─── Data excerpts

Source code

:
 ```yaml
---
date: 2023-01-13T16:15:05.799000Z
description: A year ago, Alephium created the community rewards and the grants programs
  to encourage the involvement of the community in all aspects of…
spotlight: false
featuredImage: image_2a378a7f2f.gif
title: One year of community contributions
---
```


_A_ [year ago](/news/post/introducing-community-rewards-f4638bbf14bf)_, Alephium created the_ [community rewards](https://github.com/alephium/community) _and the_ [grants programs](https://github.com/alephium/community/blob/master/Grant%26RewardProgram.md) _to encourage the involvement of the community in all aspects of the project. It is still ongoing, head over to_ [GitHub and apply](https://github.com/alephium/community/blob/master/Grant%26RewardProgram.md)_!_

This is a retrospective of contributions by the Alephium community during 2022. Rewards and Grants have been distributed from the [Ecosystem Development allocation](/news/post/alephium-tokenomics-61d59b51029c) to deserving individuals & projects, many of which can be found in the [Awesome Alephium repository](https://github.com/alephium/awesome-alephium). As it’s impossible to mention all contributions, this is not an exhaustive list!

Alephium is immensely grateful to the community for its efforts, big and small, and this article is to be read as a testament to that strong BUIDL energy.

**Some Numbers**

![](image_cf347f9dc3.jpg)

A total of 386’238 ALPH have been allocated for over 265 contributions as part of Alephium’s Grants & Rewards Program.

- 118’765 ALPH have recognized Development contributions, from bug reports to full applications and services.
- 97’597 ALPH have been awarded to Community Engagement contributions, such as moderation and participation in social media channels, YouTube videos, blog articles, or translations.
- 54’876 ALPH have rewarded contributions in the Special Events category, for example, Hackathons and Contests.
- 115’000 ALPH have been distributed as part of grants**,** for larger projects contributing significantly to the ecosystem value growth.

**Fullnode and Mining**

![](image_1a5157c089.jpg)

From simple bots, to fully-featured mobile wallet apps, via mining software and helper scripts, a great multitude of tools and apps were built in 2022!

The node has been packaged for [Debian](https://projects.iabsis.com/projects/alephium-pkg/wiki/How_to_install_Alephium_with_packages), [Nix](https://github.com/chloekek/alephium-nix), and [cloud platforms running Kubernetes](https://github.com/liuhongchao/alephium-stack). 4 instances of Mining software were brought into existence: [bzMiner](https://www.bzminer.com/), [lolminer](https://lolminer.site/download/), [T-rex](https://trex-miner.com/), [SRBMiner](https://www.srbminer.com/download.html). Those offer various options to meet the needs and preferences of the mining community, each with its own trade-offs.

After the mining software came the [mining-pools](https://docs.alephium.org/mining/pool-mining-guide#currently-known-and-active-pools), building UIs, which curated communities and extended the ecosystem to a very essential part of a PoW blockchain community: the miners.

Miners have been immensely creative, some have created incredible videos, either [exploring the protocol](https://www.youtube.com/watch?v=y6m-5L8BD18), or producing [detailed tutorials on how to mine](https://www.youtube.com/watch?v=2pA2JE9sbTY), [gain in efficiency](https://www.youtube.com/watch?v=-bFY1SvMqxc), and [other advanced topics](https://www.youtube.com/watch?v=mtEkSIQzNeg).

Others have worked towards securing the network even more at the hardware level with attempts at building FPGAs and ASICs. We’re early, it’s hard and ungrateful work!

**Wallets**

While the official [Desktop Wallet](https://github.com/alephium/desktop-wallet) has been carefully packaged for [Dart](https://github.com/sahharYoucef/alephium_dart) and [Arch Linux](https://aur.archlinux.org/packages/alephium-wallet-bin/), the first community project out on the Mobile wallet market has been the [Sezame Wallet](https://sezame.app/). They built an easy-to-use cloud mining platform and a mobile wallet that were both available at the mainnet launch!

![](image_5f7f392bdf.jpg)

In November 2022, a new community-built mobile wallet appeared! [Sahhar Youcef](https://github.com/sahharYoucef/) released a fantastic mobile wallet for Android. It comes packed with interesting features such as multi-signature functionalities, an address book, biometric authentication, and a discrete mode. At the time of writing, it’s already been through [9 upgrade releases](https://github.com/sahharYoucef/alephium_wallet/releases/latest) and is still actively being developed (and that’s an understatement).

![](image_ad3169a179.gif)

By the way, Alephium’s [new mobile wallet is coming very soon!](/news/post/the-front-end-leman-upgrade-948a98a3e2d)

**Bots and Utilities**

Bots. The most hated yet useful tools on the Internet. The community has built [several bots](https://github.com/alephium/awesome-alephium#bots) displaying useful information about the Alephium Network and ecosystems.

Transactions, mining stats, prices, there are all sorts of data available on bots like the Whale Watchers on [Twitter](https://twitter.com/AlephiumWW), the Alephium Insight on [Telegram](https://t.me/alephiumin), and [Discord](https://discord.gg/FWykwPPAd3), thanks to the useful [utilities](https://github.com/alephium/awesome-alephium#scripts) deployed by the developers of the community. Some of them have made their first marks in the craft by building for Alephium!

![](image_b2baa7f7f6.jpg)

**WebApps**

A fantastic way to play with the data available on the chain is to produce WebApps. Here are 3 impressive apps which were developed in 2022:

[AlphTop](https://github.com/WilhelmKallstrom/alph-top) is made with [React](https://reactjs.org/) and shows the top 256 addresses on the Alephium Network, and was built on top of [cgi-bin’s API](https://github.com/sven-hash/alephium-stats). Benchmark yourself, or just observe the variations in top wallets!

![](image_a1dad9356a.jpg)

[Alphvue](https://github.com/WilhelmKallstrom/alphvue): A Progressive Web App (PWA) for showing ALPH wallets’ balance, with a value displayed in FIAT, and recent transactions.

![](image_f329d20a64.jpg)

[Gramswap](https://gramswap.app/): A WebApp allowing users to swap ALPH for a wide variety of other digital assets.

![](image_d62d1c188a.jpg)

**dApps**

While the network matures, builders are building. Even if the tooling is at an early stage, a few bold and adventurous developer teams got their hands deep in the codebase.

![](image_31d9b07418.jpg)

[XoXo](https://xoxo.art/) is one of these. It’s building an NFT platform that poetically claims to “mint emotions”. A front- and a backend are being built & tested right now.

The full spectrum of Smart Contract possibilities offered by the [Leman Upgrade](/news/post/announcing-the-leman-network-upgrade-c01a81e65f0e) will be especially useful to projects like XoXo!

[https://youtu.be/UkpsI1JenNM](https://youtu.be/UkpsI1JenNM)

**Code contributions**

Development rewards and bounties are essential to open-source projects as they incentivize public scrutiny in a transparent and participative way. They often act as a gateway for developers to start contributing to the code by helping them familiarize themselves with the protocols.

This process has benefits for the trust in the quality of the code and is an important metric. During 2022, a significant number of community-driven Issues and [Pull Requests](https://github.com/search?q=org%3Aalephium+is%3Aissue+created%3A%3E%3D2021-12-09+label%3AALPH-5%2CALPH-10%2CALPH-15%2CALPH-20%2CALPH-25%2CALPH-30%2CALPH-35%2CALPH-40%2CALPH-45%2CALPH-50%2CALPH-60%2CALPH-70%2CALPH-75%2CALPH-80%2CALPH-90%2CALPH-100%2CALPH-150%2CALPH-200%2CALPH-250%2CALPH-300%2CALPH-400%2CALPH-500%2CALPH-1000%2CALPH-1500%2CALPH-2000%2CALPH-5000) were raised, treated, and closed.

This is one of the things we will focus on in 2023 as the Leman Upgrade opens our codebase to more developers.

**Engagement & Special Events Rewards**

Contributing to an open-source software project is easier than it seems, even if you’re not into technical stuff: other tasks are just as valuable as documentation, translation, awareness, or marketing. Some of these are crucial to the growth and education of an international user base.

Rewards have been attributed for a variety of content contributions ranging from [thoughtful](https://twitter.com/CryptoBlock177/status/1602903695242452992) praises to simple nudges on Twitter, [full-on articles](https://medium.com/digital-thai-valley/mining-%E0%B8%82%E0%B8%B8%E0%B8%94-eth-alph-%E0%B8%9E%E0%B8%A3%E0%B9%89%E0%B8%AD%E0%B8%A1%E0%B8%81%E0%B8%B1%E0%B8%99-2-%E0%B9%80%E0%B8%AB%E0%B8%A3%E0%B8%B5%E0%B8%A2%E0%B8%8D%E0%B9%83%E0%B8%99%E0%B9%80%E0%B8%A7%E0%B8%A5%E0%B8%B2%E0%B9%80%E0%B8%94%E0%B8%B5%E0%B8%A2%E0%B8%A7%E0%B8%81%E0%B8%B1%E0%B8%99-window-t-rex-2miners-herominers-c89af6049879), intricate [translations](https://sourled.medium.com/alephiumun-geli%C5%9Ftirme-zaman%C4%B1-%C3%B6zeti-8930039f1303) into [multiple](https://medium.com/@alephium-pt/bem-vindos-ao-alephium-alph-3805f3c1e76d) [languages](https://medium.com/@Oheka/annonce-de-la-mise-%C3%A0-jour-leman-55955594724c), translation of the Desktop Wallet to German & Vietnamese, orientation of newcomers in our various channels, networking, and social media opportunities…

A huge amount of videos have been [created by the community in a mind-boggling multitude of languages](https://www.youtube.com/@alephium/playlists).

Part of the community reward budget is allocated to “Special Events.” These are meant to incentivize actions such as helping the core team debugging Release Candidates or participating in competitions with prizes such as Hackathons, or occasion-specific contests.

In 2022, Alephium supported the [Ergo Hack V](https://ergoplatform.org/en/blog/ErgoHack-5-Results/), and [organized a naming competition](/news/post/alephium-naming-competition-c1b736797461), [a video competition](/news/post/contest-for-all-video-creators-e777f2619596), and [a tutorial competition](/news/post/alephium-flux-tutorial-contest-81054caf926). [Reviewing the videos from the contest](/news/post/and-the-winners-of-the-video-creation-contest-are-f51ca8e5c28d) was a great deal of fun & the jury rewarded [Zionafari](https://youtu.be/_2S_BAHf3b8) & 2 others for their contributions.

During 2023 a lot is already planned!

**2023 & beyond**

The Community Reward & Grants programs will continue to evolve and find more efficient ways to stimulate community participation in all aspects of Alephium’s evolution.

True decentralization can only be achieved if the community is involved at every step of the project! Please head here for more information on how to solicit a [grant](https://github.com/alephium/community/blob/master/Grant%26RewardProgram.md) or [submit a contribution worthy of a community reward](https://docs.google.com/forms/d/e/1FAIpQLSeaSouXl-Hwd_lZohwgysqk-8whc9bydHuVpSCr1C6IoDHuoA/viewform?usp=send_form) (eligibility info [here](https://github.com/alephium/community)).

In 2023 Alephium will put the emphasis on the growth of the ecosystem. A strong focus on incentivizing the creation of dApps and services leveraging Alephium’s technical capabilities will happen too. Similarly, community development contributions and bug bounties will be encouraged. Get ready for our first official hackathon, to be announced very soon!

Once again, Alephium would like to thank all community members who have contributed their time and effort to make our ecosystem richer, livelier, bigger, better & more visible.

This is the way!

──────

The line containing "True decentralization can" and each line after it through the end of the listing above must be printed exactly, with nothing added.

• [Answer to this task]:
True decentralization can only be achieved if the community is involved at every step of the project! Please head here for more information on how to solicit a [grant](https://github.com/alephium/community/blob/master/Grant%26RewardProgram.md) or [submit a contribution worthy of a community reward](https://docs.google.com/forms/d/e/1FAIpQLSeaSouXl-Hwd_lZohwgysqk-8whc9bydHuVpSCr1C6IoDHuoA/viewform?usp=send_form) (eligibility info [here](https://github.com/alephium/community)).

In 2023 Alephium will put the emphasis on the growth of the ecosystem. A strong focus on incentivizing the creation of dApps and services leveraging Alephium’s technical capabilities will happen too. Similarly, community development contributions and bug bounties will be encouraged. Get ready for our first official hackathon, to be announced very soon!

Once again, Alephium would like to thank all community members who have contributed their time and effort to make our ecosystem richer, livelier, bigger, better & more visible.

This is the way!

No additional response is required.